The Garfield Township War

Joley Masters bought a one-story house in October of 2024. None of her friends and family believed she could maintain a home. Certainly not by herself. The popular opinion was that she would concoct a scheme to buy this house, start fixing it up, and then flake after six months. During that time, she intended to prove them wrong. She decided not only to fix up the place and live there long-term, but also to have the best-looking house on the block. Unfortunately, her neighbor had other ideas.

Twelve months had passed, and the guy across the street had been competing with her for who knows why. Maybe he wants the asshole-of-the-year award or is trying to get her to sell the house. The funny thing is, he’s the one who sold it to her.

Ring Ring Ring

“Hello?”

“Hello, is this Joley Masters?” the snooty voice on the other end said.

“Who is asking?”

“Mrs. Masters, we have had some complain…”

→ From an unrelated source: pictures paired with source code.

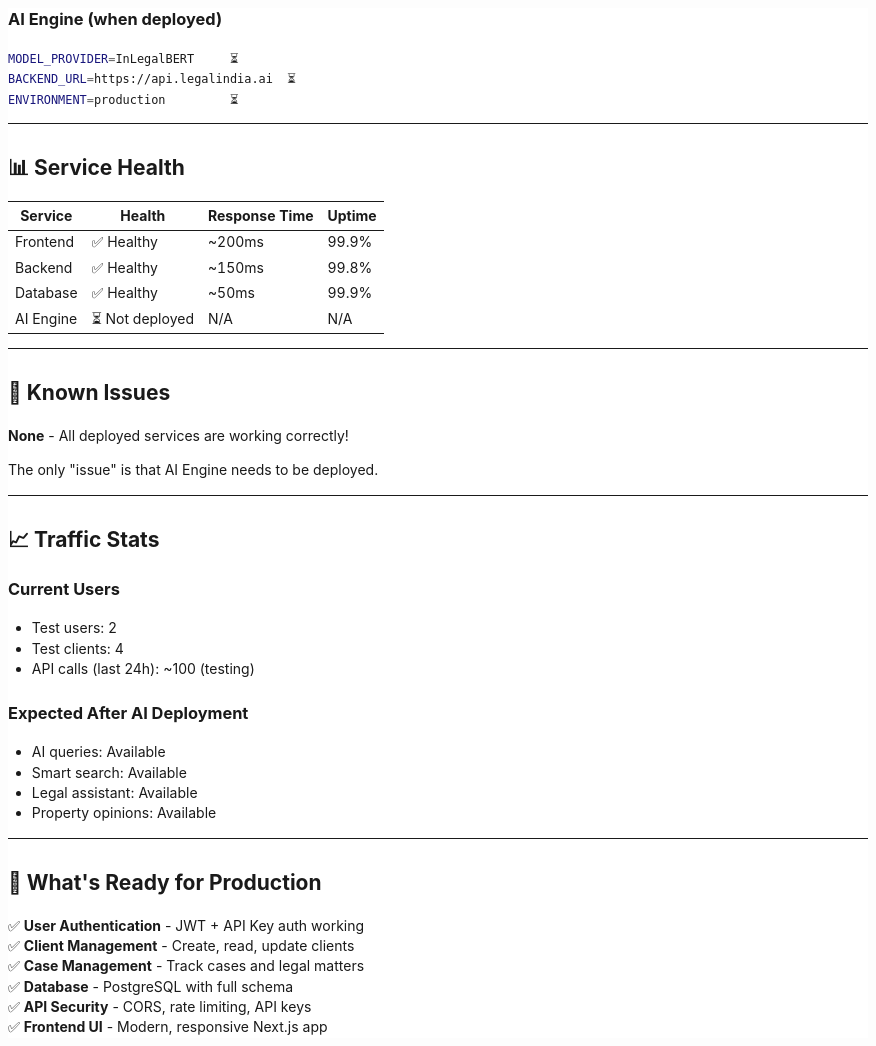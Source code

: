 ### AI Engine (when deployed)
```bash
MODEL_PROVIDER=InLegalBERT     ⏳
BACKEND_URL=https://api.legalindia.ai  ⏳
ENVIRONMENT=production         ⏳
```

---

## 📊 Service Health

| Service | Health | Response Time | Uptime |
|---------|--------|---------------|--------|
| Frontend | ✅ Healthy | ~200ms | 99.9% |
| Backend | ✅ Healthy | ~150ms | 99.8% |
| Database | ✅ Healthy | ~50ms | 99.9% |
| AI Engine | ⏳ Not deployed | N/A | N/A |

---

## 🚨 Known Issues

**None** - All deployed services are working correctly!

The only "issue" is that AI Engine needs to be deployed.

---

## 📈 Traffic Stats

### Current Users
- Test users: 2
- Test clients: 4
- API calls (last 24h): ~100 (testing)

### Expected After AI Deployment
- AI queries: Available
- Smart search: Available
- Legal assistant: Available
- Property opinions: Available

---

## 🎉 What's Ready for Production

✅ **User Authentication** - JWT + API Key auth working  
✅ **Client Management** - Create, read, update clients  
✅ **Case Management** - Track cases and legal matters  
✅ **Database** - PostgreSQL with full schema  
✅ **API Security** - CORS, rate limiting, API keys  
✅ **Frontend UI** - Modern, responsive Next.js app  
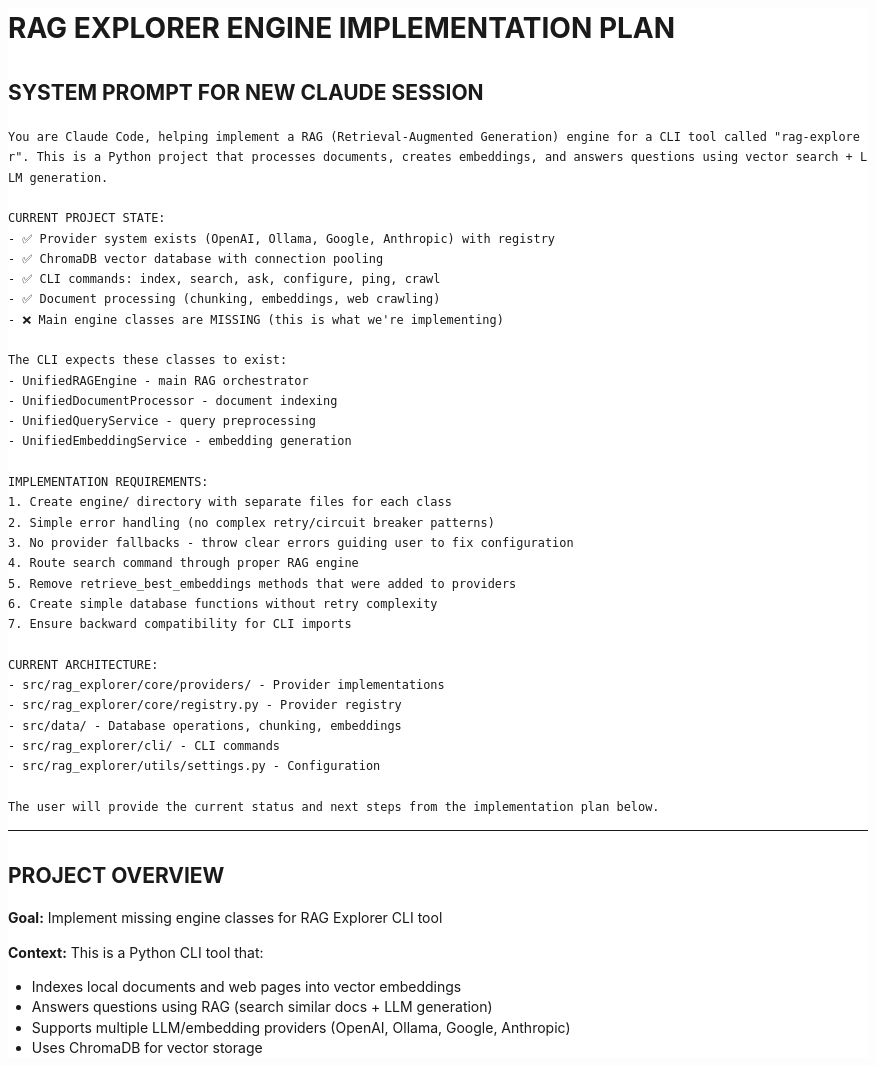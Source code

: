 # RAG EXPLORER ENGINE IMPLEMENTATION PLAN

## SYSTEM PROMPT FOR NEW CLAUDE SESSION

```
You are Claude Code, helping implement a RAG (Retrieval-Augmented Generation) engine for a CLI tool called "rag-explorer". This is a Python project that processes documents, creates embeddings, and answers questions using vector search + LLM generation.

CURRENT PROJECT STATE:
- ✅ Provider system exists (OpenAI, Ollama, Google, Anthropic) with registry
- ✅ ChromaDB vector database with connection pooling
- ✅ CLI commands: index, search, ask, configure, ping, crawl
- ✅ Document processing (chunking, embeddings, web crawling)
- ❌ Main engine classes are MISSING (this is what we're implementing)

The CLI expects these classes to exist:
- UnifiedRAGEngine - main RAG orchestrator
- UnifiedDocumentProcessor - document indexing
- UnifiedQueryService - query preprocessing
- UnifiedEmbeddingService - embedding generation

IMPLEMENTATION REQUIREMENTS:
1. Create engine/ directory with separate files for each class
2. Simple error handling (no complex retry/circuit breaker patterns)
3. No provider fallbacks - throw clear errors guiding user to fix configuration
4. Route search command through proper RAG engine
5. Remove retrieve_best_embeddings methods that were added to providers
6. Create simple database functions without retry complexity
7. Ensure backward compatibility for CLI imports

CURRENT ARCHITECTURE:
- src/rag_explorer/core/providers/ - Provider implementations
- src/rag_explorer/core/registry.py - Provider registry
- src/data/ - Database operations, chunking, embeddings
- src/rag_explorer/cli/ - CLI commands
- src/rag_explorer/utils/settings.py - Configuration

The user will provide the current status and next steps from the implementation plan below.
```

---

## PROJECT OVERVIEW

**Goal:** Implement missing engine classes for RAG Explorer CLI tool

**Context:** This is a Python CLI tool that:
- Indexes local documents and web pages into vector embeddings
- Answers questions using RAG (search similar docs + LLM generation)
- Supports multiple LLM/embedding providers (OpenAI, Ollama, Google, Anthropic)
- Uses ChromaDB for vector storage
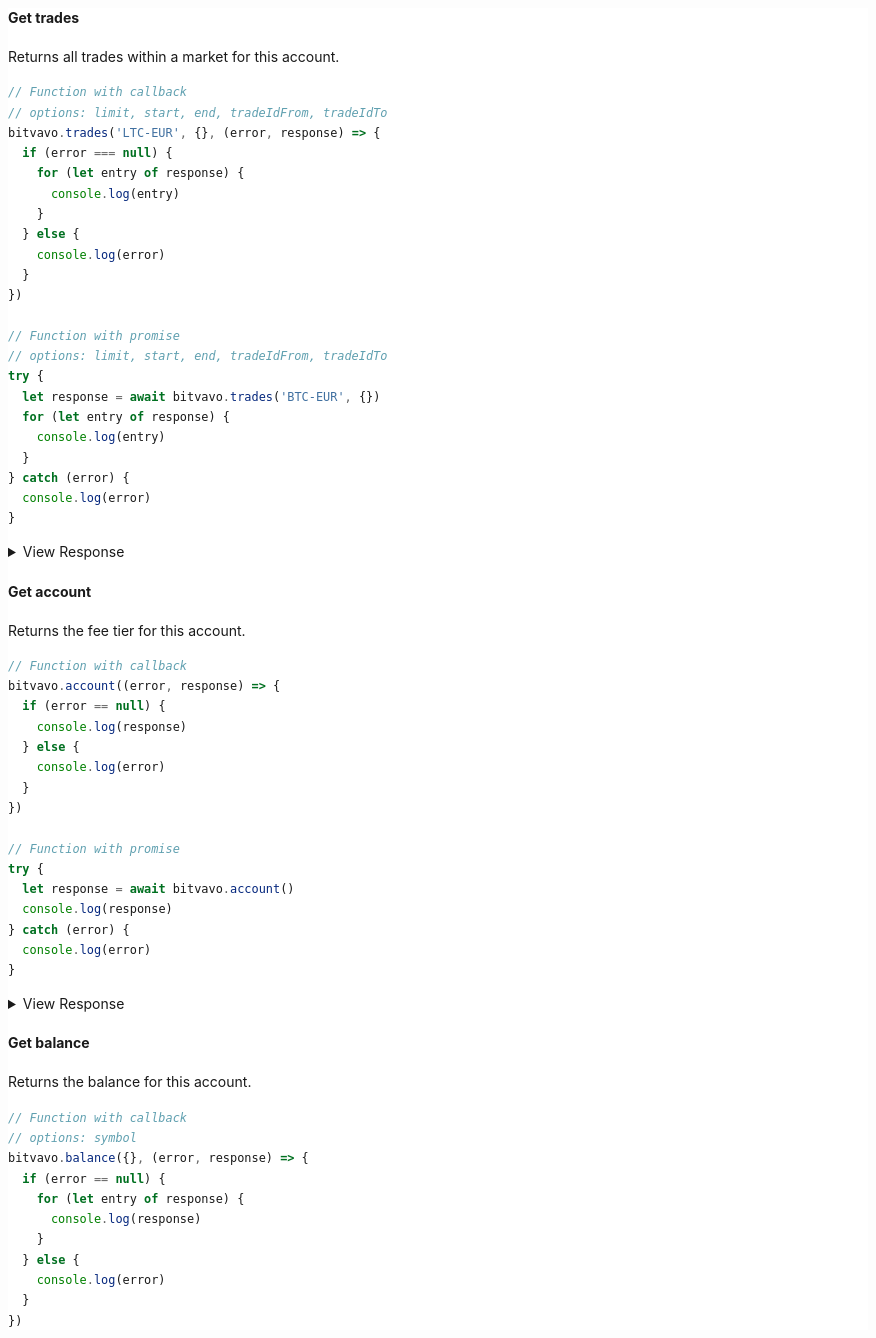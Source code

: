 #### Get trades
Returns all trades within a market for this account.
```javascript
// Function with callback
// options: limit, start, end, tradeIdFrom, tradeIdTo
bitvavo.trades('LTC-EUR', {}, (error, response) => {
  if (error === null) {
    for (let entry of response) {
      console.log(entry)
    }
  } else {
    console.log(error)
  }
})

// Function with promise
// options: limit, start, end, tradeIdFrom, tradeIdTo
try {
  let response = await bitvavo.trades('BTC-EUR', {})
  for (let entry of response) {
    console.log(entry)
  }
} catch (error) {
  console.log(error)
}
```
<details><summary>View Response</summary></details>

#### Get account
Returns the fee tier for this account.
```javascript
// Function with callback
bitvavo.account((error, response) => {
  if (error == null) {
    console.log(response)
  } else {
    console.log(error)
  }
})

// Function with promise
try {
  let response = await bitvavo.account()
  console.log(response)
} catch (error) {
  console.log(error)
}
```
<details><summary>View Response</summary></details>

#### Get balance
Returns the balance for this account.
```javascript
// Function with callback
// options: symbol
bitvavo.balance({}, (error, response) => {
  if (error == null) {
    for (let entry of response) {
      console.log(response)
    }
  } else {
    console.log(error)
  }
})
```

“It’s Miss. Miss Masters.”

“Right, Miss…Masters. This is Colleen Witaca of the Garfield Council. I run the neighborhood organizations, oversee the HOAs, and handle ordinance complaints. There have been some against you. Your house is not up to code. We have been made aware that you painted the trim pink.

“You can’t have a pink house? So, all this time Barbie lied to me? It was all bullshit?”

“Miss Masters, according to rules, you are permitted white, yellow, brown, or red trim in that neighborhood.”

“That’s ridiculous.”

“That’s the law. You have thirty days to repaint to meet ordinance standards, or you’ll be fined in the amount of two hundred dollars per day until it is repainted. Any questions?”

“Yeah, who is gonna tell Barbie they are gonna fine her up the a-hole for a pink house?”

“Goodbye, Miss Masters.”

“Well, ain't this great? Joley said aloud. “I spent seventy-two dollars on vibe-pink paint to match the Barbie dream house, and someone has a problem with expressive femininity. I bet it's that dick across the street.”

The next weekend, Joley borrowed her father’s ladder and repainted her four front, two side, and three rear windows, a hazy shade of brown to meet the ordinance. As she painted, she watched her neighbor across the street, Jim Jameson, realtor extraordinaire, try not to obviously look at her ass as she lay flat up the ladder.

Jim did sell her the house. He also appeared friendly in the first month of her residency. However, he took great pride in having the best, most extravagant Christmas decorations in the entire Garfield neighborhood. Families from all around town would drive by and take pictures until Joley moved in that fall and started a war.

In December of 2024, Joley attempted to recreate that Lampoonie light show from that movie everyone loves and stapled 800 lights across her roof. Jim only had one string of lights on his roof. He spent most of his time putting up those multicolored spotlights that displayed different Christmas images on his pristinely kept white ranch home. Not only were they the most expensive, almost 3D-like light shows, but he also put up a full nativity scene display on his lawn, featuring sculpted, lifelike mannequins.

That is when the Garfield Township war began. Jim felt she purposely made her display more exotic, so in January, he had a porch put on his ranch home to raise the curb appeal and have something obviously more expensive than what Joley had.

In February, Joley had a porch put on, using more expensive wood.

When Jim drove home the night the porch went up, he yelled across the street at Joley, who was completing inspections of the new porch. “Very nice. Very not passive-aggressive.”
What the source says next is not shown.